<<<<

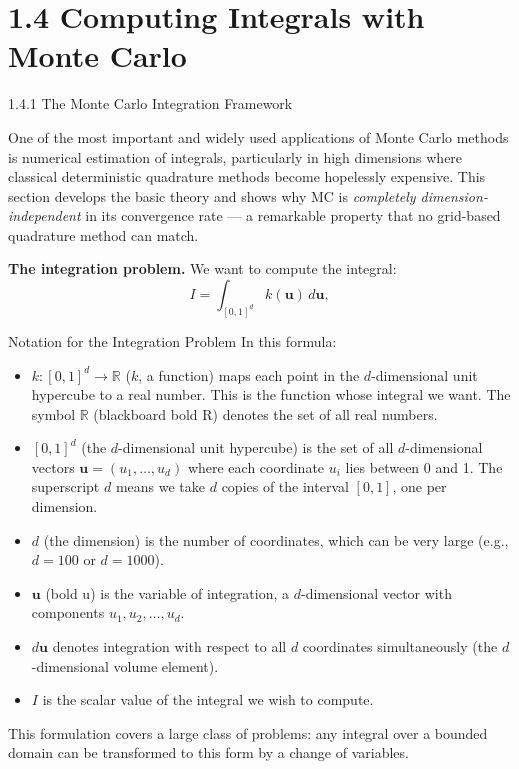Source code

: \documentclass[aspectratio=169,10pt]{beamer}
\begin{document}
\section{1.4 Computing Integrals with Monte Carlo}

\begin{frame}[allowframebreaks]{1.4.1 The Monte Carlo Integration Framework}

  One of the most important and widely used applications of Monte Carlo methods
  is numerical estimation of integrals, particularly in high dimensions where
  classical deterministic quadrature methods become hopelessly expensive.  This
  section develops the basic theory and shows why MC is \emph{completely
  dimension-independent} in its convergence rate --- a remarkable property that
  no grid-based quadrature method can match.

  \textbf{The integration problem.}  We want to compute the integral:
  \[
    I = \int_{[0,1]^d} k(\mathbf{u})\, d\mathbf{u},
  \]

  \begin{block}{Notation for the Integration Problem}
    In this formula:
    \begin{itemize}
      \item $k : [0,1]^d \to \mathbb{R}$ ($k$, a function) maps each point in
        the $d$-dimensional unit hypercube to a real number.  This is the
        function whose integral we want.  The symbol $\mathbb{R}$ (blackboard
        bold R) denotes the set of all real numbers.
      \item $[0,1]^d$ (the $d$-dimensional unit hypercube) is the set of all
        $d$-dimensional vectors $\mathbf{u} = (u_1, \ldots, u_d)$ where each
        coordinate $u_i$ lies between 0 and 1.  The superscript $d$ means we
        take $d$ copies of the interval $[0,1]$, one per dimension.
      \item $d$ (the dimension) is the number of coordinates, which can be
        very large (e.g., $d = 100$ or $d = 1000$).
      \item $\mathbf{u}$ (bold u) is the variable of integration, a
        $d$-dimensional vector with components $u_1, u_2, \ldots, u_d$.
      \item $d\mathbf{u}$ denotes integration with respect to all $d$
        coordinates simultaneously (the $d$-dimensional volume element).
      \item $I$ is the scalar value of the integral we wish to compute.
    \end{itemize}
    This formulation covers a large class of problems: any integral over a
    bounded domain can be transformed to this form by a change of variables.
  \end{block}


\end{frame}
\end{document}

>>>>

Please take the lines from the beginning of the data above through the line holding "very large (e.g., $d" and transcribe them exactly, without any pictures.

Source code

: \documentclass[aspectratio=169,10pt]{beamer}
\begin{document}
\section{1.4 Computing Integrals with Monte Carlo}

\begin{frame}[allowframebreaks]{1.4.1 The Monte Carlo Integration Framework}

  One of the most important and widely used applications of Monte Carlo methods
  is numerical estimation of integrals, particularly in high dimensions where
  classical deterministic quadrature methods become hopelessly expensive.  This
  section develops the basic theory and shows why MC is \emph{completely
  dimension-independent} in its convergence rate --- a remarkable property that
  no grid-based quadrature method can match.

  \textbf{The integration problem.}  We want to compute the integral:
  \[
    I = \int_{[0,1]^d} k(\mathbf{u})\, d\mathbf{u},
  \]

  \begin{block}{Notation for the Integration Problem}
    In this formula:
    \begin{itemize}
      \item $k : [0,1]^d \to \mathbb{R}$ ($k$, a function) maps each point in
        the $d$-dimensional unit hypercube to a real number.  This is the
        function whose integral we want.  The symbol $\mathbb{R}$ (blackboard
        bold R) denotes the set of all real numbers.
      \item $[0,1]^d$ (the $d$-dimensional unit hypercube) is the set of all
        $d$-dimensional vectors $\mathbf{u} = (u_1, \ldots, u_d)$ where each
        coordinate $u_i$ lies between 0 and 1.  The superscript $d$ means we
        take $d$ copies of the interval $[0,1]$, one per dimension.
      \item $d$ (the dimension) is the number of coordinates, which can be
        very large (e.g., $d = 100$ or $d = 1000$).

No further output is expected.